> This sounds magical though
Not really, this is just the way that evolution works - survival of the fittest (in the prevailing environment). Given that the world is never same twice, then generalization is a must-have. The second time you see the tiger charging out, you better have learnt your lesson from the first time, even if everything other than "it's a tiger charging out" is different, else it wouldn't be very useful!
You're really saying the same thing, except rather than call it generalization you are calling it being the same "if you use the correct similarity measures".
The thing is that we want to create AI with human-like perception and generalization of the world, etc, etc, but we're building AI in a different way than our brain was shaped. Our brain was shaped by evolution, honed for survival, but we're trying to design artificial brains (or not even - just language models!!) just by designing them to operate in a certain way, and/or to have certain capabilities.
The transformer was never designed to have brain-like properties, since the goal was just to build a better seq-2-seq architecture, intended for language modelling, optimized to be efficient on today's hardware (the #1 consideration).
If we want to build something with capabilities more like the human brain, then we need to start by analyzing exactly what those capabilities are (such as quick and accurate real-time generalization), and considering evolutionary pressures (which Ilya seems to be doing) can certainly help in that analysis.
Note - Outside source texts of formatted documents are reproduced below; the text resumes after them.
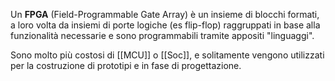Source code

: Un **FPGA** (Field-Programmable Gate Array) è un insieme di blocchi formati, a loro volta da insiemi di porte logiche (es flip-flop) raggruppati in base alla funzionalità necessarie e sono programmabili tramite appositi "linguaggi". 
 
Sono molto più costosi di [[MCU]] o [[Soc]], e solitamente vengono utilizzati per la costruzione di prototipi e in fase di progettazione.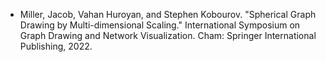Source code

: 
- Miller, Jacob, Vahan Huroyan, and Stephen Kobourov. "Spherical Graph Drawing by Multi-dimensional Scaling." International Symposium on Graph Drawing and Network Visualization. Cham: Springer International Publishing, 2022.
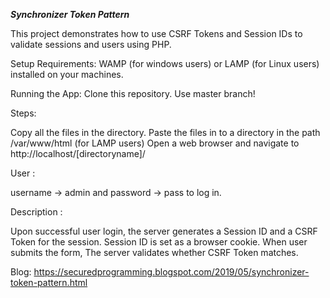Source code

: ***Synchronizer Token Pattern***

This project demonstrates how to use CSRF Tokens and Session IDs to validate sessions and users using PHP.

Setup Requirements: WAMP (for windows users) or LAMP (for Linux users) installed on your machines.

Running the App: Clone this repository. Use master branch!

Steps:

Copy all the files in the directory. Paste the files in to a directory in the path /var/www/html (for LAMP users) Open a web browser and navigate to http://localhost/[directoryname]/

User :

username -> admin and password -> pass to log in.

Description :

Upon successful user login, the server generates a Session ID and a CSRF Token for the session. Session ID is set as a browser cookie. When user submits the form, The server validates whether CSRF Token matches.


Blog: https://securedprogramming.blogspot.com/2019/05/synchronizer-token-pattern.html
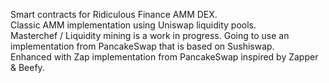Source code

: Smart contracts for Ridiculous Finance AMM DEX.  
Classic AMM implementation using Uniswap liquidity pools.  
Masterchef / Liquidity mining  is a work in progress. Going to use an implementation from PancakeSwap that is based on Sushiswap.  
Enhanced with Zap implementation from PancakeSwap inspired by Zapper & Beefy.

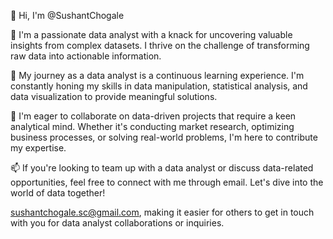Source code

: 👋 Hi, I'm @SushantChogale

👀 I'm a passionate data analyst with a knack for uncovering valuable insights from complex datasets. I thrive on the challenge of transforming raw data into actionable information.

🌱 My journey as a data analyst is a continuous learning experience. I'm constantly honing my skills in data manipulation, statistical analysis, and data visualization to provide meaningful solutions.

💞️ I'm eager to collaborate on data-driven projects that require a keen analytical mind. Whether it's conducting market research, optimizing business processes, or solving real-world problems, I'm here to contribute my expertise.

📫 If you're looking to team up with a data analyst or discuss data-related opportunities, feel free to connect with me through email. Let's dive into the world of data together!

sushantchogale.sc@gmail.com, making it easier for others to get in touch with you for data analyst collaborations or inquiries.

<!---
SushantChogale/SushantChogale is a ✨ special ✨ repository because its `README.md` (this file) appears on your GitHub profile.
You can click the Preview link to take a look at your changes.
--->
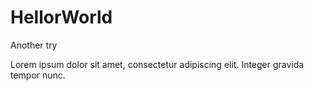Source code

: # HellorWorld
Another try

Lorem ipsum dolor sit amet, consectetur adipiscing elit. Integer gravida tempor nunc.
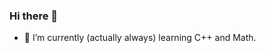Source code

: ### Hi there 👋
- 🌱 I’m currently (actually always) learning C++ and Math.

<!-- <image src="https://github-readme-stats.vercel.app/api/top-langs/?username=HasanEfeAksoy"> -->
<!--
**HasanEfeAksoy/HasanEfeAksoy** is a ✨ _special_ ✨ repository because its `README.md` (this file) appears on your GitHub profile.

Here are some ideas to get you started:

- 🔭 I’m currently working on ...
- 🌱 I’m currently learning ...
- 👯 I’m looking to collaborate on ...
- 🤔 I’m looking for help with ...
- 💬 Ask me about ...
- 📫 How to reach me: ...
- 😄 Pronouns: ...
- ⚡ Fun fact: ...
-->
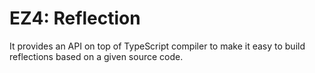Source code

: # EZ4: Reflection

It provides an API on top of TypeScript compiler to make it easy to build reflections based on a given source code.
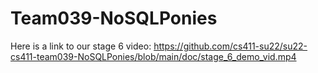 # Team039-NoSQLPonies
Here is a link to our stage 6 video:
https://github.com/cs411-su22/su22-cs411-team039-NoSQLPonies/blob/main/doc/stage_6_demo_vid.mp4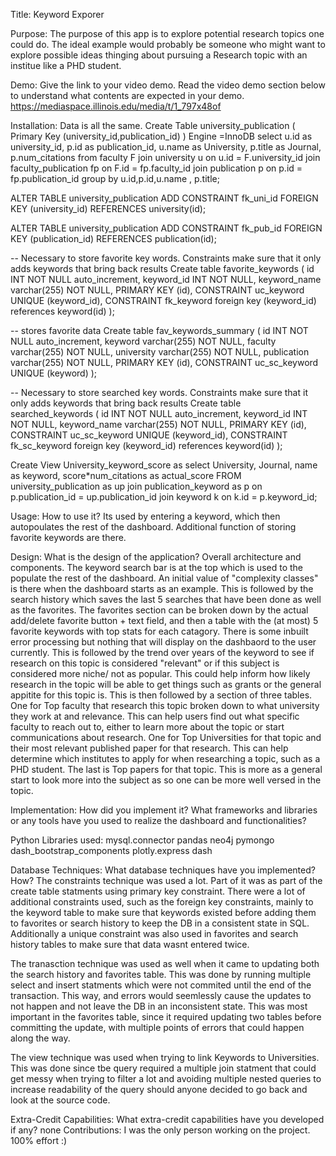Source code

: Title: Keyword Exporer

Purpose: The purpose of this app is to explore potential research topics one could do. The ideal example would probably be someone who might want to explore possible ideas thinging about pursuing a Research topic with an institue like a PHD student.

Demo: Give the link to your video demo. Read the video demo section below to understand what contents are expected in your demo.
https://mediaspace.illinois.edu/media/t/1_797x48of

Installation: Data is all the same. 
Create Table university_publication ( 
	Primary Key (university_id,publication_id)
    )
Engine =InnoDB 
select  u.id as university_id, p.id as publication_id, u.name as University, p.title as Journal, p.num_citations
from faculty F
    join university u
		on u.id = F.university_id
	join faculty_publication fp
		on F.id = fp.faculty_id
	join publication p
		on p.id = fp.publication_id
group by  u.id,p.id,u.name , p.title;

ALTER TABLE university_publication
ADD CONSTRAINT fk_uni_id FOREIGN KEY (university_id) REFERENCES university(id);

ALTER TABLE university_publication
ADD CONSTRAINT fk_pub_id FOREIGN KEY (publication_id) REFERENCES publication(id);

-- Necessary to store favorite key words. Constraints make sure that it only adds keywords that bring back results
Create table favorite_keywords (
id INT NOT NULL auto_increment,
keyword_id INT NOT NULL,
keyword_name varchar(255) NOT NULL,
PRIMARY KEY (id),
CONSTRAINT uc_keyword UNIQUE (keyword_id),
CONSTRAINT fk_keyword foreign key (keyword_id) references keyword(id)
);

-- stores favorite data
Create table fav_keywords_summary (
id INT NOT NULL auto_increment,
keyword varchar(255) NOT NULL,
faculty varchar(255) NOT NULL,
university varchar(255) NOT NULL,
publication varchar(255) NOT NULL,
PRIMARY KEY (id),
CONSTRAINT uc_sc_keyword UNIQUE (keyword)
);

-- Necessary to store searched key words. Constraints make sure that it only adds keywords that bring back results
Create table searched_keywords (
id INT NOT NULL auto_increment,
keyword_id INT NOT NULL,
keyword_name varchar(255) NOT NULL,
PRIMARY KEY (id),
CONSTRAINT uc_sc_keyword UNIQUE (keyword_id),
CONSTRAINT fk_sc_keyword foreign key (keyword_id) references keyword(id)
);

Create View University_keyword_score as
select University, Journal, name as keyword, score*num_citations  as actual_score
FROM university_publication as up
 join publication_keyword as p 
	on p.publication_id = up.publication_id
join keyword k
	on k.id = p.keyword_id;


Usage: How to use it? 
Its used by entering a keyword, which then autopoulates the rest of the dashboard. Additional function of storing favorite keywords are there.

Design: What is the design of the application? Overall architecture and components. 
The keyword search bar is at the top which is used to the populate the rest of the dashboard. An initial value of "complexity classes" is there when the dashboard starts as an example. This is followed by the search history which saves the last 5 searches that have been done as well as the favorites. 
The favorites section can be broken down by the actual add/delete favorite button + text field, and then a table with the (at most) 5 favorite keywords with top stats for each catagory. There is some inbuilt error processing but nothing that will display on the dashbaord to the user currently. 
This is followed by the trend over years of the keyword to see if research on this topic is considered "relevant" or if this subject is considered more niche/ not as popular. This could help inform how likely research in the topic will be able to get things such as grants or the general appitite for this topic is.
This is then followed by a section of three tables. 
One for Top faculty that research this topic broken down to what university they work at and relevance. This can help users find out what specific faculty to reach out to, either to learn more about the topic or start communications about research.
One for Top Universities for that topic and their most relevant published paper for that research. This can help determine which institutes to apply for when researching a topic, such as a PHD student.
The last is Top papers for that topic. This is more as a general start to look more into the subject as so one can be more well versed in the topic.

Implementation: How did you implement it? What frameworks and libraries or any tools have you used to realize the dashboard and functionalities? 

Python Libraries used:
mysql.connector
pandas
neo4j
pymongo
dash_bootstrap_components
plotly.express
dash

Database Techniques: What database techniques have you implemented? How? 
The constraints technique was used a lot. Part of it was as part of the create table statments using primary key constraint. There were a lot of additional constraints used, such as the foreign key constraints, mainly to the keyword table to make sure that keywords existed before adding them to favorites or search history to keep the DB in a consistent state in SQL. Additionally a unique constraint was also used in favorites and search history tables to make sure that data wasnt entered twice.

The tranasction technique was used as well when it came to updating both the search history and favorites table. This was done by running multiple select and insert statments which were not commited until the end of the transaction. This way, and errors would seemlessly cause the updates to not happen and not leave the DB in an inconsistent state. This was most important in the favorites table, since it required updating two tables before committing the update, with multiple points of errors that could happen along the way.

The view technique was used when trying to link Keywords to Universities. This was done since tbe query required a multiple join statment that could get messy when trying to filter a lot and avoiding multiple nested queries to increase readability of the query should anyone decided to go back and look at the source code.

Extra-Credit Capabilities: What extra-credit capabilities have you developed if any? 
none
Contributions: I was the only person working on the project. 100% effort :)
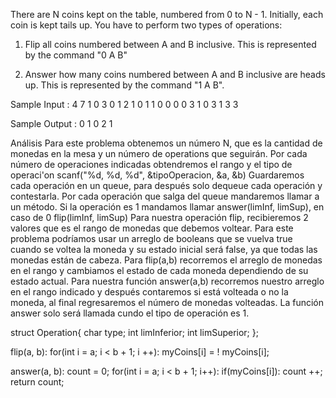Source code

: There are N coins kept on the table, numbered from 0 to N - 1. Initially, each coin is kept tails up. You have to perform two types of operations:

1) Flip all coins numbered between A and B inclusive. This is represented by the command "0 A B"

2) Answer how many coins numbered between A and B inclusive are heads up. This is represented by the command "1 A B".

Sample Input :
4 7
1 0 3
0 1 2
1 0 1
1 0 0
0 0 3
1 0 3 
1 3 3

Sample Output :
0
1
0
2
1

Análisis
Para este problema obtenemos un número N, que es la cantidad de monedas en la mesa y un número de operations que seguirán.
Por cada número de operaciones indicadas obtendremos el rango y el tipo de operaci'on scanf("%d, %d, %d", &tipoOperacion, &a, &b)
Guardaremos cada operación en un queue, para después solo dequeue cada operación y contestarla.
Por cada operación que salga del queue mandaremos llamar a un método. Si la operación es 1 mandamos llamar answer(limInf, limSup), en caso de 0 flip(limInf, limSup)
Para nuestra operación flip, recibieremos 2 valores que es el rango de monedas que debemos voltear.
Para este problema podríamos usar un arreglo de booleans que se vuelva true cuando se voltea la moneda y su estado inicial será false, ya que todas las monedas están de cabeza.
Para flip(a,b) recorremos el arreglo de monedas en el rango y cambiamos el estado de cada moneda dependiendo de su estado actual.
Para nuestra función answer(a,b) recorremos nuestro arreglo en el rango indicado y después contaremos si está volteada o no la moneda, al final regresaremos el número de monedas volteadas.
La función answer solo será llamada cundo el tipo de operación es 1.

struct Operation{
    char type;
    int limInferior;
    int limSuperior;
};

flip(a, b):
    for(int i = a; i < b + 1; i ++):
        myCoins[i] = ! myCoins[i];

answer(a, b):
    count = 0;
    for(int i = a; i < b + 1; i++):
        if(myCoins[i]):
            count ++;
    return count;


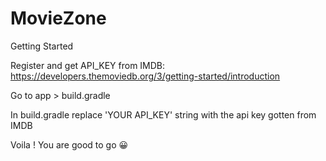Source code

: # MovieZone

Getting Started 

Register and get API_KEY from IMDB:
https://developers.themoviedb.org/3/getting-started/introduction

Go to app > build.gradle 

In build.gradle replace 'YOUR API_KEY' string with the api key gotten from IMDB 

Voila ! You are good to go 😀
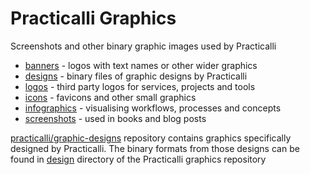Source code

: # Practicalli Graphics

Screenshots and other binary graphic images used by Practicalli

* [banners](banners/) - logos with text names or other wider graphics
* [designs](designs/) - binary files of graphic designs by Practicalli
* [logos](logos/) - third party logos for services, projects and tools
* [icons](icons/) - favicons and other small graphics
* [infographics](infographics/) - visualising workflows, processes and concepts
* [screenshots](screenshots/) - used in books and blog posts

[practicalli/graphic-designs](https://github.com/practicalli/graphic-design) repository contains graphics specifically designed by Practicalli.  The binary formats from those designs can be found in [design](design/) directory of the Practicalli graphics repository
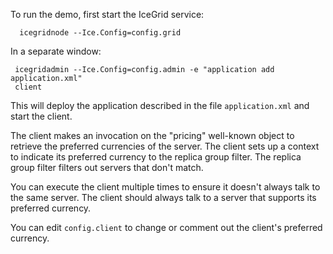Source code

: To run the demo, first start the IceGrid service:

      icegridnode --Ice.Config=config.grid

In a separate window:

     icegridadmin --Ice.Config=config.admin -e "application add application.xml"
     client

This will deploy the application described in the file
`application.xml` and start the client.

The client makes an invocation on the "pricing" well-known object to
retrieve the preferred currencies of the server. The client sets up a
context to indicate its preferred currency to the replica group
filter. The replica group filter filters out servers that don't match.

You can execute the client multiple times to ensure it doesn't always
talk to the same server. The client should always talk to a server
that supports its preferred currency.

You can edit `config.client` to change or comment out the client's
preferred currency.
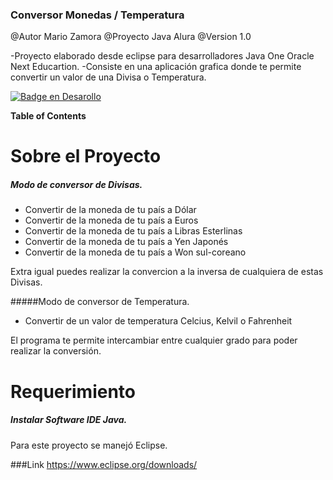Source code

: ### Conversor Monedas / Temperatura
@Autor Mario Zamora
@Proyecto Java Alura
@Version 1.0

-Proyecto elaborado desde eclipse para desarrolladores Java One Oracle Next Educartion.
-Consiste en una aplicación grafica donde te permite convertir un valor de una Divisa o Temperatura.

<a target="_blank" rel="noopener noreferrer nofollow" href="https://camo.githubusercontent.com/f9950a7d834ea8c7f1fa40865551a4c95db6a884505f7419de9308389be4539d/68747470733a2f2f696d672e736869656c64732e696f2f62616467652f5354415455532d454e25323044455341524f4c4c4f2d677265656e"><img src="https://camo.githubusercontent.com/f9950a7d834ea8c7f1fa40865551a4c95db6a884505f7419de9308389be4539d/68747470733a2f2f696d672e736869656c64732e696f2f62616467652f5354415455532d454e25323044455341524f4c4c4f2d677265656e" alt="Badge en Desarollo" data-canonical-src="https://img.shields.io/badge/STATUS-EN%20DESAROLLO-green" style="max-width: 100%;"></a>

**Table of Contents**

# Sobre el Proyecto

##### Modo de conversor de Divisas.

  - Convertir de la moneda de tu país a Dólar
  - Convertir de la moneda de tu país a Euros
  - Convertir de la moneda de tu país a Libras Esterlinas
  - Convertir de la moneda de tu país a Yen Japonés
  - Convertir de la moneda de tu país a Won sul-coreano

Extra igual puedes realizar la convercion a la inversa de cualquiera de estas Divisas.

#####Modo de conversor de Temperatura.

  - Convertir de un valor de temperatura Celcius, Kelvil o  Fahrenheit

El programa te permite intercambiar entre cualquier grado para poder realizar la conversión.


# Requerimiento

##### Instalar Software IDE Java.
Para este proyecto se manejó Eclipse.

###Link
https://www.eclipse.org/downloads/
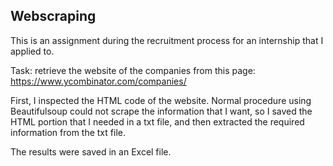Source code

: ## Webscraping
This is an assignment during the recruitment process for an internship that I applied to.

Task: retrieve the website of the companies from this page: https://www.ycombinator.com/companies/

First, I inspected the HTML code of the website. Normal procedure using Beautifulsoup could not scrape the information that I want, so I saved the HTML portion that I needed in a txt file, and then extracted the required information from the txt file.

The results were saved in an Excel file.
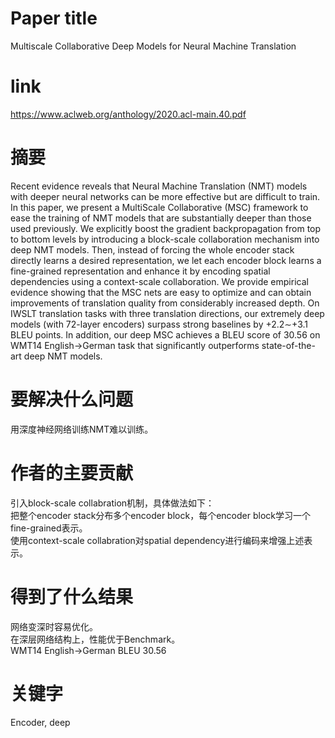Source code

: # Paper title

Multiscale Collaborative Deep Models for Neural Machine Translation

# link

https://www.aclweb.org/anthology/2020.acl-main.40.pdf

# 摘要

Recent evidence reveals that Neural Machine Translation (NMT) models with deeper neural networks can be more effective but are difficult to train. In this paper, we present a MultiScale Collaborative (MSC) framework to ease the training of NMT models that are substantially deeper than those used previously. We explicitly boost the gradient backpropagation from top to bottom levels by introducing a block-scale collaboration mechanism into deep NMT models. Then, instead of forcing the whole encoder stack directly learns a desired representation, we let each encoder block learns a fine-grained representation and enhance it by encoding spatial dependencies using a context-scale collaboration. We provide empirical evidence showing that the MSC nets are easy to optimize and can obtain improvements of translation quality from considerably increased depth. On IWSLT translation tasks with three translation directions, our extremely deep models (with 72-layer encoders) surpass strong baselines by +2.2∼+3.1 BLEU points. In addition, our deep MSC achieves a BLEU score of 30.56 on WMT14 English→German task that significantly outperforms state-of-the-art deep NMT models.

# 要解决什么问题

用深度神经网络训练NMT难以训练。

# 作者的主要贡献

引入block-scale collabration机制，具体做法如下：  
把整个encoder stack分布多个encoder block，每个encoder block学习一个fine-grained表示。  
使用context-scale collabration对spatial dependency进行编码来增强上述表示。

# 得到了什么结果

网络变深时容易优化。  
在深层网络结构上，性能优于Benchmark。  
 WMT14 English→German     BLEU     30.56

# 关键字

Encoder, deep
Edit: Note how different, and massively more complex, the spatio-temporal real world of messy analog never-same-twice dynamics is to the 1-D symbolic/discrete world of text that "AI" is currently working on. Language modelling is effectively a toy problem in comparison. If we build something with brain-like ability to generalize/etc over real world perceptual data, then naturally it'd be able to handle discrete text and language which is a very tiny subset of the real world, but the opposite of course does not apply.